%%

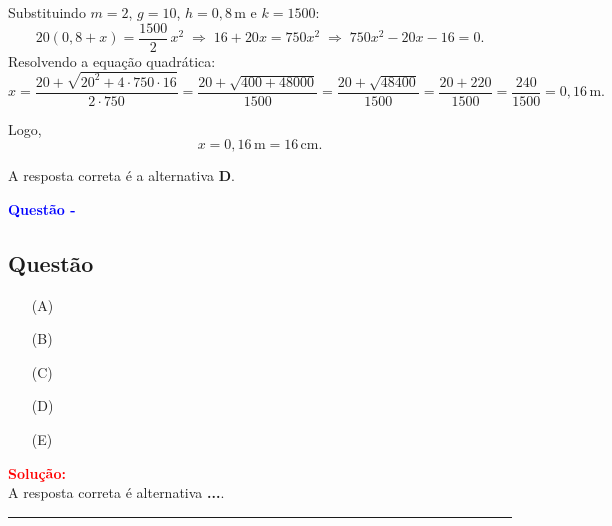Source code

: \begin{flushleft}
Substituindo $m=2$, $g=10$, $h=0{,}8\,\text{m}$ e $k=1500$:
\[
20(0{,}8+x)=\frac{1500}{2}\,x^2
\;\Longrightarrow\;
16+20x=750x^2
\;\Longrightarrow\;
750x^2-20x-16=0.
\]
Resolvendo a equação quadrática:
\[
x=\frac{20+\sqrt{20^2+4\cdot 750\cdot 16}}{2\cdot 750}
=\frac{20+\sqrt{400+48000}}{1500}
=\frac{20+\sqrt{48400}}{1500}
=\frac{20+220}{1500}
=\frac{240}{1500}=0{,}16\,\text{m}.
\]

Logo,
\[
\boxed{x=0{,}16\,\text{m}=16\,\text{cm}}.
\]

\medskip
A resposta correta é a alternativa \colorbox{green!50}{\textbf{D}}.

\end{flushleft}


\begin{flushleft}
\textbf{\textcolor{blue}{\Large Quest\~ao - }}\\
\noindent

\subsection{Quest\~ao }

\begin{itemize}
\item[(A)] 
\item[(B)] 
\item[(C)]
\item[(D)] 
\item[(E)] 
\end{itemize}

\vspace{0.5cm}

\textcolor{red}{\textbf{Solução:}}\\


A resposta correta é alternativa \colorbox{green!50}{\textbf{...}}.

\end{flushleft}

\noindent\rule{\linewidth}{0.6pt}\\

%%

**TASK OBJECTIVE:**
Copy out the entries verbatim and leave the images out.

**SOLUTION TO THIS TASK:**
Source code

: \begin{flushleft}
Substituindo $m=2$, $g=10$, $h=0{,}8\,\text{m}$ e $k=1500$:
\[
20(0{,}8+x)=\frac{1500}{2}\,x^2
\;\Longrightarrow\;
16+20x=750x^2
\;\Longrightarrow\;
750x^2-20x-16=0.
\]
Resolvendo a equação quadrática:
\[
x=\frac{20+\sqrt{20^2+4\cdot 750\cdot 16}}{2\cdot 750}
=\frac{20+\sqrt{400+48000}}{1500}
=\frac{20+\sqrt{48400}}{1500}
=\frac{20+220}{1500}
=\frac{240}{1500}=0{,}16\,\text{m}.
\]

Logo,
\[
\boxed{x=0{,}16\,\text{m}=16\,\text{cm}}.
\]

\medskip
A resposta correta é a alternativa \colorbox{green!50}{\textbf{D}}.

\end{flushleft}


\begin{flushleft}
\textbf{\textcolor{blue}{\Large Quest\~ao - }}\\
\noindent

\subsection{Quest\~ao }

\begin{itemize}
\item[(A)] 
\item[(B)] 
\item[(C)]
\item[(D)] 
\item[(E)] 
\end{itemize}

\vspace{0.5cm}

\textcolor{red}{\textbf{Solução:}}\\


A resposta correta é alternativa \colorbox{green!50}{\textbf{...}}.

\end{flushleft}

\noindent\rule{\linewidth}{0.6pt}\\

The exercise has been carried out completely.